Galvani did not bother to describe the expressions on the faces of his guests, who watched headless frogs jerk and twitch as though kicking across a pond. He stuck to the science, concluding that electricity, not pneuma, had surged through the nerves of the frogs and stimulated movement in dead animals. Entranced, Galvani performed many other experiments. One bright day he hung several beheaded frogs on copper hooks just above the iron railing of his porch. Whenever one of the frog legs drifted toward the railing and made contact, it jerked violently. Reflexes during a lightning storm are one thing, but dead frogs high-kicking on a sunny day—that’s the kind of discovery to set the scientific community on its ears. And so it did.

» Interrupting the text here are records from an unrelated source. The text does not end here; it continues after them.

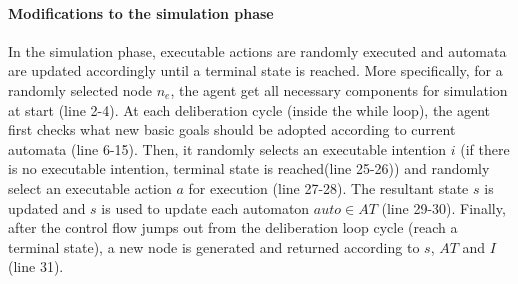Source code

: \documentclass{article}
\begin{document}
\paragraph{Modifications to the simulation phase}
In the simulation phase, executable actions are randomly executed and automata are updated accordingly until a terminal state is reached. More specifically, for a randomly selected node $n_e$, the agent get all necessary components for simulation at start (line 2-4). At each deliberation cycle (inside the while loop), the agent first checks what new basic goals should be adopted according to current automata (line 6-15). Then, it randomly selects an executable intention $i$ (if there is no executable intention, terminal state is reached(line 25-26)) and randomly select an executable action $a$ for execution (line 27-28). The resultant state $s$ is updated and $s$ is used to update each automaton $auto \in AT$ (line 29-30). Finally, after the control flow jumps out from the deliberation loop cycle (reach a terminal state), a new node is generated and returned according to $s$, $AT$ and $I$ (line 31).
%




\end{document}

Galvani’s rival, Alessandro Volta, decided that the electric current had nothing to do with the frogs and everything to do with two dissimilar metals joined by an organic conductor. He went on to invent the battery, and we have him to thank for flashlights, laptop computers, and cars that start on below-zero mornings. Galvani insisted the reaction came from “animal electricity,” and we have him to thank for EKG monitors, biofeedback machines, and electric shock treatment.

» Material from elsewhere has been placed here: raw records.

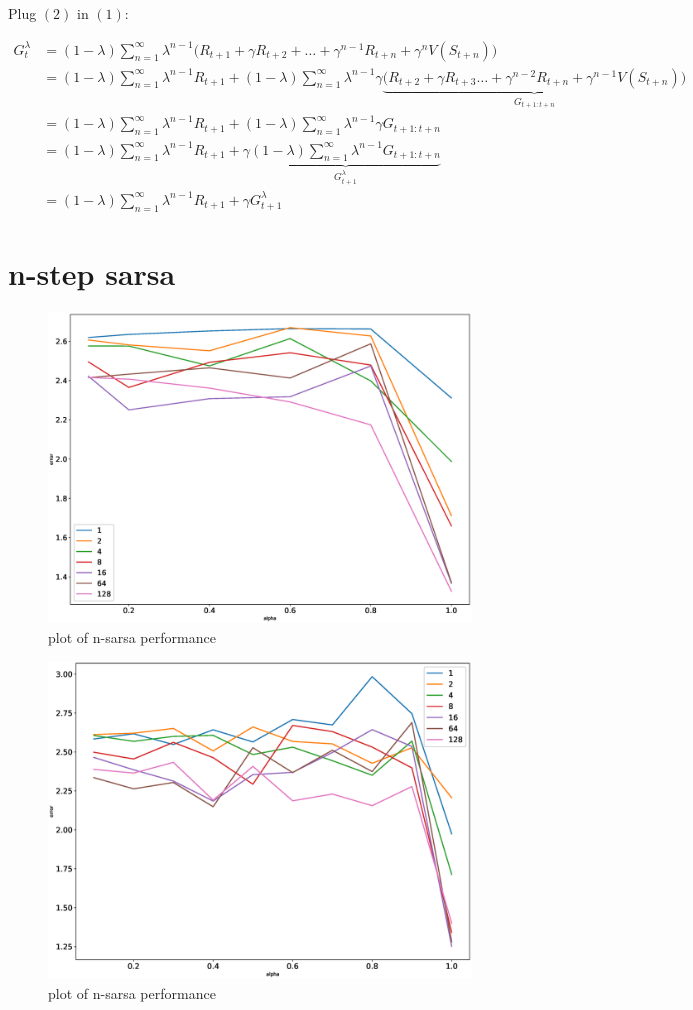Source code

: \documentclass[11pt,a4paper]{article}
\begin{document}
Plug $(2)$ in $(1)$:

\begin{align*}
  G_{t}^{\lambda} &= (1-\lambda) \sum_{n=1}^{\infty} \lambda^{n-1} \bigl( 
  R_{t+1} + \gamma R_{t+2} + \dots + \gamma^{n-1} R_{t+n} + \gamma^{n} V(S_{t+n}) \bigr) \\
  &= (1-\lambda) \sum_{n=1}^{\infty} \lambda^{n-1}R_{t+1} + 
  (1-\lambda) \sum_{n=1}^{\infty} \lambda^{n-1}\gamma \underbrace{\bigl( R_{t+2} + 
  \gamma R_{t+3}\dots + \gamma^{n-2} R_{t+n} + \gamma^{n-1} V(S_{t+n}) \bigr)}_{ G_{t+1:t+n}} \\
  &= (1-\lambda) \sum_{n=1}^{\infty} \lambda^{n-1}R_{t+1} +
  (1-\lambda) \sum_{n=1}^{\infty} \lambda^{n-1}\gamma G_{t+1:t+n} \\
  &= (1-\lambda) \sum_{n=1}^{\infty} \lambda^{n-1}R_{t+1} +
  \gamma \underbrace{(1-\lambda) \sum_{n=1}^{\infty} \lambda^{n-1} G_{t+1:t+n}}_{G_{t+1}^{\lambda}} \\
  &= (1-\lambda) \sum_{n=1}^{\infty} \lambda^{n-1} R_{t+1} + \gamma G_{t+1}^{\lambda}
\end{align*}

\vspace{20pt}


\section{n-step sarsa}

\begin{figure}[h!]
  \includegraphics[width=.75\textwidth]{plots_v1.eps}
  \centering
  \caption{plot of n-sarsa performance}
  \label{fig1}
\end{figure}

\newpage


\begin{figure}[h!]
  \includegraphics[width=.75\textwidth]{plots_v2.eps}
  \centering
  \caption{plot of n-sarsa performance}
  \label{fig2}
\end{figure}
\end{document}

The neuron plays the key role in carrying out orders from the head. Inside each of us, twelve billion neurons, so fine that a hair-width bundle of them contains one hundred thousand separate “wires,” lie poised for action. Medical specialists view them as the most significant and interesting cells in the entire body.
The neuron begins with a maze of minute, lacy extensions called dendrites, which, like the root-hairs of a tree, ascend to a single shaft. These dendrites wrap around every square millimeter of skin, every muscle, every blood vessel, and every bone, interweaving so intricately that even through a microscope it is nearly impossible to discern where one ends and another begins. I liken the sight to standing on the edge of a forest on a winter day. Before me marches a line of several hundred trees, each thrusting dark lengths of snow-laced branches up and out. If all those trees were somehow compressed into a few square yards, with their branchlets filling in the spaces without touching each other, the resulting image would resemble a nerve bunch in the body.
A debate raged in neurophysiology for decades: Do the dendrites actually touch? In the electrical wiring of a home or the circuit board of a computer, every live wire connects with every other wire, resulting in a closed loop. Eventually, it became clear that in the human body each of the twelve billion neurons stops just short of its neighbors, forming a precise gap called a synapse.
The synapse allows for staggering complexity. Take just one motor neuron controlling one muscle fiber in the hand. Along the length of that single nerve cell, knobs from other neurons form synapses at many junctions. A large motor nerve may have ten thousand points of contact, and a brain neuron may have as many as eighty thousand. If an impulse prods one motor nerve into action, instantly thousands of other nerve cells in the vicinity go on alert.
I want to move my index finger to type a letter, so my brain sends a command to a motor nerve. That nerve relies on surrounding neurons to help it compute how many muscle fibers should be mobilized for action, as well as which opposing muscles to inhibit. Neurons carry these electrical messages, as many as a thousand per second, with an appropriate pause between each. Every impulse gets monitored and influenced by all ten thousand synaptic connections along the path. A stupendous crackling wildness streams through all of us at every moment.
The brain does not consciously order every decision in the body, for that would defy the management principle of delegation. Instead, a dependable reflex system handles many ordinary situations.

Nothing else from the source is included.